E tuttavia le ricerche sia quantitative che qualitative sui giovani figli di migranti evidenziano anche alcuni loro importanti punti di forza. Innanzitutto, emerge come i figli e figlie di genitori migranti condividano molti aspetti della vita quotidiana con i loro coetanei figli di genitori autoctoni (Cologna, Breveglieri 2003; Della Zuanna, Farina, Strozza 2009). Inoltre, soprattutto da quelle ricerche che hanno documentato i vissuti biografici di questi ragazzi e ragazze, emerge come costoro – sebbene a volte ancora non cittadini italiani e per quanto spesso percepiti ancora come “stranieri” da parte della popolazione autoctona – rappresentino invece se stessi proprio come “nuovi italiani” (Granata 2011). Ed emerge anche, da una parte consistente delle ricerche, come questi ragazzi e ragazze appaiano spesso in grado di “tenere insieme una pluralità di mondi” e di appartenenze (Granata 2011: 145), dimostrando in tal modo, nella quotidianità della loro relazioni con adulti e coetanei, una preziosa capacità di “fare da ‘ponte’ fra tra le generazioni” (Santerini, 2009: 24).

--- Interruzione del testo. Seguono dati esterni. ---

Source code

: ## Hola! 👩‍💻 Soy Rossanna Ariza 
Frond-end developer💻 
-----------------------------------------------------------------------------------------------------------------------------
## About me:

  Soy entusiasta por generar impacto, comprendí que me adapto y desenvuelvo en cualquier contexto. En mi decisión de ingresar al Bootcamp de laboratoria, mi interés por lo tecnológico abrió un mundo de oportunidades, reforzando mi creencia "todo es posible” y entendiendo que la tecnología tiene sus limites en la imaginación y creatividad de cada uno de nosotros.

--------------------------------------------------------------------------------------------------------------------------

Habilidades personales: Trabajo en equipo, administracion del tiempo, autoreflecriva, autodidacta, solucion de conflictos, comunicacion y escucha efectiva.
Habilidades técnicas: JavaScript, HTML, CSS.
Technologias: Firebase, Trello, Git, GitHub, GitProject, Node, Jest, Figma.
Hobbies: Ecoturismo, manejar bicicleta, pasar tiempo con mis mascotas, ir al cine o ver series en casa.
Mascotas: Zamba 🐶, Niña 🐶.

È proprio in questa prospettiva che appare dunque opportuno – a maggior ragione in chiave pedagogica – ritornare al provocatorio titolo del libro di Della Zuanna, Farina e Strozza. È certo fondamentale sottolineare come si debba partire, nella progettazione educativa, dagli specifici punti di forza e di debolezza dell’esperienza scolastica ed extrascolastica di questi nuovi italiani. E, tuttavia, su questi aspetti è disponibile oggi una notevole documentazione sempre di qualità e sempre più accessibile – si vedano per esempio i titoli indicati in coda a questa scheda.
Ciò che appare altrettanto importante richiamare è però il fatto che i punti di vista e i vissuti dei nuovi italiani impongono oggi a educatori e insegnanti una difficile ma ineludibile riflessione pedagogica. Per i figli e le figlie dei migranti si utilizza spesso la locuzione “seconde generazioni” che ha certo una preziosa rilevanza scientifica, ma che è stata anche criticata perché tende a sottolineare più le discontinuità con i vissuti e le esperienze dei genitori che le continuità e discontinuità con i vissuti e le esperienze dei coetanei (Sayad, 2002). Una locuzione come quella di “nuovi italiani”, seppur con le sue debolezze e nella sua provocatorietà, ci aiuta invece a cogliere con maggiore chiarezza quella che appare una delle sfide più urgenti per la ricerca pedagogica e la progettazione educativa nel nostro Paese: ovvero quella di elaborare ambiti di ricerca e strumenti che aiutino ricercatori, insegnanti ed educatori a accompagnare e orientare i figli e alle figlie dei genitori migranti non più solamente come se fossero un elemento estraneo (“stranieri” o “seconde generazioni di migranti”), ma partendo dalla consapevolezza che essi costituiscono una parte integrante di quelle persone in formazione dalle quali dipende il futuro della società italiana.